Justice Joyce Kennard, joined by Justice Carlos Moreno, dissented from upholding the death penalty—but not because of the jury’s request. Kennard said the prosecutor improperly cited biblical support for the death penalty in closing arguments, a move the high court has previously found to be prejudicial misconduct.
George said quotes of passages from Romans and Exodus were improper but harmless, since they were only a small part of the closing statement. He also rejected Slaughter’s assertion that it was ineffective assistance of counsel for his lawyer to have failed to object to the biblical references.
But Kennard said that in a case that was so close on a penalty verdict that the first jury deadlocked, the argument that Bible citations were short did not hold up.
“Under that logic, prosecutors may freely refer to biblical authority when making their penalty arguments to juries in capital cases, secure in the knowledge that this court will never release a resulting death judgment for this misconduct, provided only that the prosecutors also present an argument focusing on the statutory aggravating and mitigating factors,” Kennard said. “Appeals to divine authority in jury arguments in capital cases are prejudicial when jurors for whom the aggravating and mitigating factors appear closely balanced use religious considerations to resolve their doubts, as the prosecutor’s improper argument invites them to do.”

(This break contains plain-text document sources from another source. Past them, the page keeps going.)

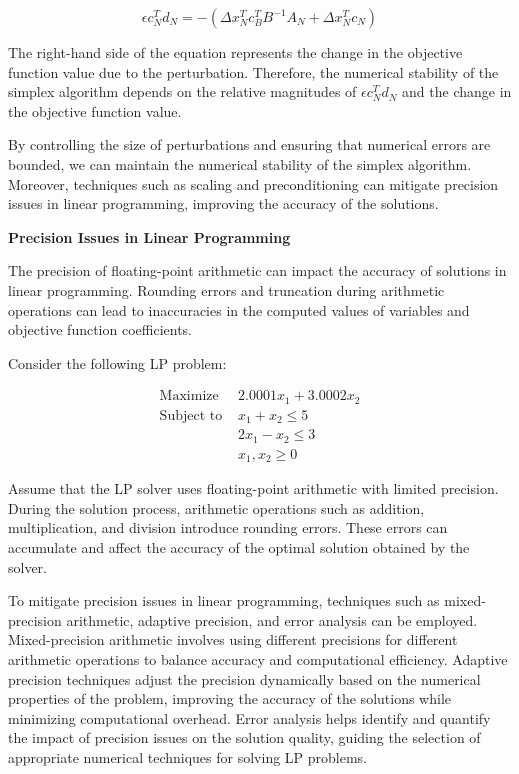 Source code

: \documentclass[12pt]{book} %
\begin{document}
\[
\epsilon c_N^Td_N = -(\Delta x_N^Tc_B^TB^{-1}A_N + \Delta x_N^Tc_N)
\]

The right-hand side of the equation represents the change in the objective function value due to the perturbation. Therefore, the numerical stability of the simplex algorithm depends on the relative magnitudes of $\epsilon c_N^Td_N$ and the change in the objective function value.

By controlling the size of perturbations and ensuring that numerical errors are bounded, we can maintain the numerical stability of the simplex algorithm. Moreover, techniques such as scaling and preconditioning can mitigate precision issues in linear programming, improving the accuracy of the solutions.

\textbf{Precision Issues in Linear Programming}

The precision of floating-point arithmetic can impact the accuracy of solutions in linear programming. Rounding errors and truncation during arithmetic operations can lead to inaccuracies in the computed values of variables and objective function coefficients.

Consider the following LP problem:


\begin{align*}
\text{Maximize } & 2.0001x_1 + 3.0002x_2 \\
\text{Subject to } & x_1 + x_2 \leq 5 \\
& 2x_1 - x_2 \leq 3 \\
& x_1, x_2 \geq 0
\end{align*}


Assume that the LP solver uses floating-point arithmetic with limited precision. During the solution process, arithmetic operations such as addition, multiplication, and division introduce rounding errors. These errors can accumulate and affect the accuracy of the optimal solution obtained by the solver.

To mitigate precision issues in linear programming, techniques such as mixed-precision arithmetic, adaptive precision, and error analysis can be employed. Mixed-precision arithmetic involves using different precisions for different arithmetic operations to balance accuracy and computational efficiency. Adaptive precision techniques adjust the precision dynamically based on the numerical properties of the problem, improving the accuracy of the solutions while minimizing computational overhead. Error analysis helps identify and quantify the impact of precision issues on the solution quality, guiding the selection of appropriate numerical techniques for solving LP problems.
\end{document}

In the other case, the high court upheld a death sentence for Raymond Edward Steele, who was convicted of murdering a developmentally disabled women in 1988.
Writing for the majority, Justice Ming W. Chin said the Shasta County trial judge acted correctly in admitting into evidence Steele’s earlier conviction for a 1971 killing. Chin said the prejudicial impact of that evidence was outweighed by its probative value in showing the defendant’s intent to kill, premeditation and deliberation.
Kennard dissented, saying admission of evidence of the similar killing 17 years earlier was reversible error.
George dissented on other grounds, citing declarations by two jurors that they relied on their own professional expertise in telling other jurors that the defendant did not experience combat in Vietnam or learn how to kill at military school, and that the medical test the defendant took was unreliable.
George also objected to admission of testimony on redirect by the forensic pathologist who performed the autopsy of the victim.
The cases are People v. Slaughter, 02 S.O.S. 2579, and People v. Steele, 02 S.O.S. 2592.